## Activity:
Among the lines below, copy exactly those from the one with "orientado a eventos." through the one with "em outro ambiente.", counting both ends.

## Dataset:
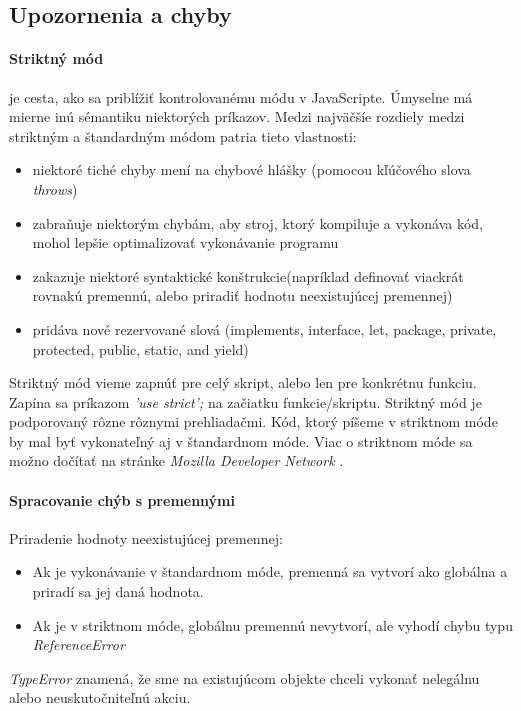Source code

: \subsection{Upozornenia a chyby}

\paragraph{Striktný mód} je cesta, ako sa priblížiť kontrolovanému módu v JavaScripte. Úmyselne má mierne inú sémantiku niektorých príkazov. Medzi najväčšíe rozdiely medzi striktným a štandardným módom patria tieto vlastnosti:
\begin{itemize}
  \item niektoré tiché chyby mení na chybové hlášky (pomocou kľúčového slova \emph{throws})
  \item zabraňuje niektorým chybám, aby stroj, ktorý kompiluje a vykonáva kód, mohol lepšie optimalizovať vykonávanie programu
  \item zakazuje niektoré syntaktické konštrukcie(napríklad definovať viackrát rovnakú premennú, alebo priradiť hodnotu neexistujúcej premennej)
  \item pridáva nové rezervované slová (implements, interface, let, package, private, protected, public, static, and yield)
\end{itemize}

Striktný mód vieme zapnúť pre celý skript, alebo len pre konkrétnu funkciu. Zapína sa príkazom \emph{'use strict';} na začiatku funkcie/skriptu.
Striktný mód je podporovaný rôzne rôznymi prehliadačmi. Kód, ktorý píšeme v striktnom móde by mal byť vykonateľný aj v štandardnom móde. Viac o striktnom móde sa možno dočítať na stránke \emph{Mozilla Developer Network} \cite{strict}.

\paragraph{Spracovanie chýb s premennými\\}
Priradenie hodnoty neexistujúcej premennej:
\begin{itemize}
\item Ak je vykonávanie v štandardnom móde, premenná sa vytvorí ako globálna a priradí sa jej daná hodnota.
\item Ak je v striktnom móde, globálnu premennú nevytvorí, ale vyhodí chybu typu \emph{ReferenceError}
\end{itemize}

\emph{TypeError} znamená, že sme na existujúcom objekte chceli vykonať nelegálnu alebo neuskutočniteľnú akciu.

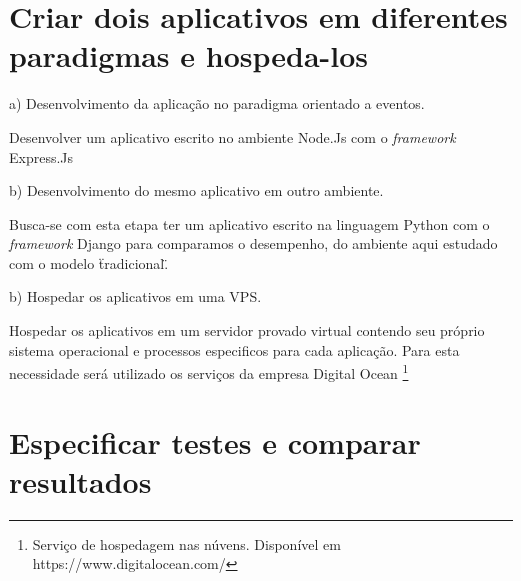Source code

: \section{Criar dois aplicativos em diferentes paradigmas e hospeda-los}
  
  \begin{compactitem}
    \item[a)] Desenvolvimento da aplicação no paradigma orientado a eventos.
    
    Desenvolver um aplicativo escrito no ambiente Node.Js com o \textit{framework} Express.Js
    
    \item[b)] Desenvolvimento do mesmo aplicativo em outro ambiente.
    
    Busca-se com esta etapa ter um aplicativo escrito na linguagem Python com o \textit{framework} Django
    para comparamos o desempenho, do ambiente aqui estudado com o modelo \"tradicional\".
    
    \item[b)] Hospedar os aplicativos em uma VPS.
    
    Hospedar os aplicativos em um servidor provado virtual contendo seu próprio sistema operacional e processos
    especificos para cada aplicação. Para esta necessidade será utilizado os serviços da empresa Digital Ocean \footnote{
    Serviço de hospedagem nas núvens. Disponível em https://www.digitalocean.com/}
    
  \end{compactitem}

\section{Especificar testes e comparar resultados}

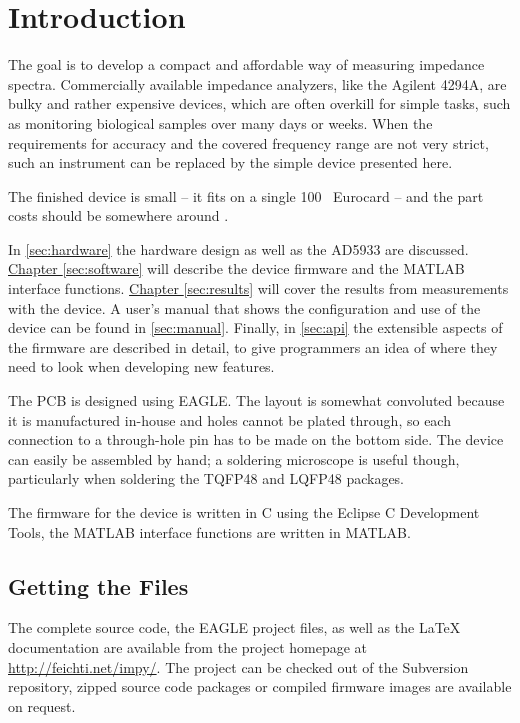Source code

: \chapter{Introduction}

The goal is to develop a compact and affordable way of measuring impedance spectra. Commercially available impedance
analyzers, like the Agilent 4294A, are bulky and rather expensive devices, which are often overkill for simple
tasks, such as monitoring biological samples over many days or weeks. When the requirements for accuracy and the covered
frequency range are not very strict, such an instrument can be replaced by the simple device presented here.

The finished device is small -- it fits on a single \unit{100 }{\milli\meter} Eurocard -- and the part costs
should be somewhere around .

In \autoref{sec:hardware} the hardware design as well as the AD5933 are discussed.
\hyperref[sec:software]{Chapter \ref*{sec:software}} will describe the device firmware and the MATLAB interface
functions.
\hyperref[sec:results]{Chapter \ref*{sec:results}} will cover the results from measurements with the device.
A user's manual that shows the configuration and use of the device can be found in \autoref{sec:manual}.
Finally, in \autoref{sec:api} the extensible aspects of the firmware are described in detail, to give programmers an
idea of where they need to look when developing new features.

The PCB is designed using EAGLE\footnotemark{}. The layout is somewhat convoluted because it is manufactured in-house
and holes cannot be plated through, so each connection to a through-hole pin has to be made on the bottom side.
The device can easily be assembled by hand; a soldering microscope is useful though, particularly when soldering the
TQFP48 and LQFP48 packages.


The firmware for the device is written in C using the Eclipse C Development Tools\footnotemark{}, the MATLAB interface
functions are written in MATLAB.



\section{Getting the Files}

The complete source code, the EAGLE project files, as well as the \LaTeX{} documentation are available from the project
homepage at \url{http://feichti.net/impy/}. The project can be checked out of the Subversion repository, zipped source
code packages or compiled firmware images are available on request.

## Exercise response:
    \item[a)] Desenvolvimento da aplicação no paradigma orientado a eventos.
    
    Desenvolver um aplicativo escrito no ambiente Node.Js com o \textit{framework} Express.Js
    
    \item[b)] Desenvolvimento do mesmo aplicativo em outro ambiente.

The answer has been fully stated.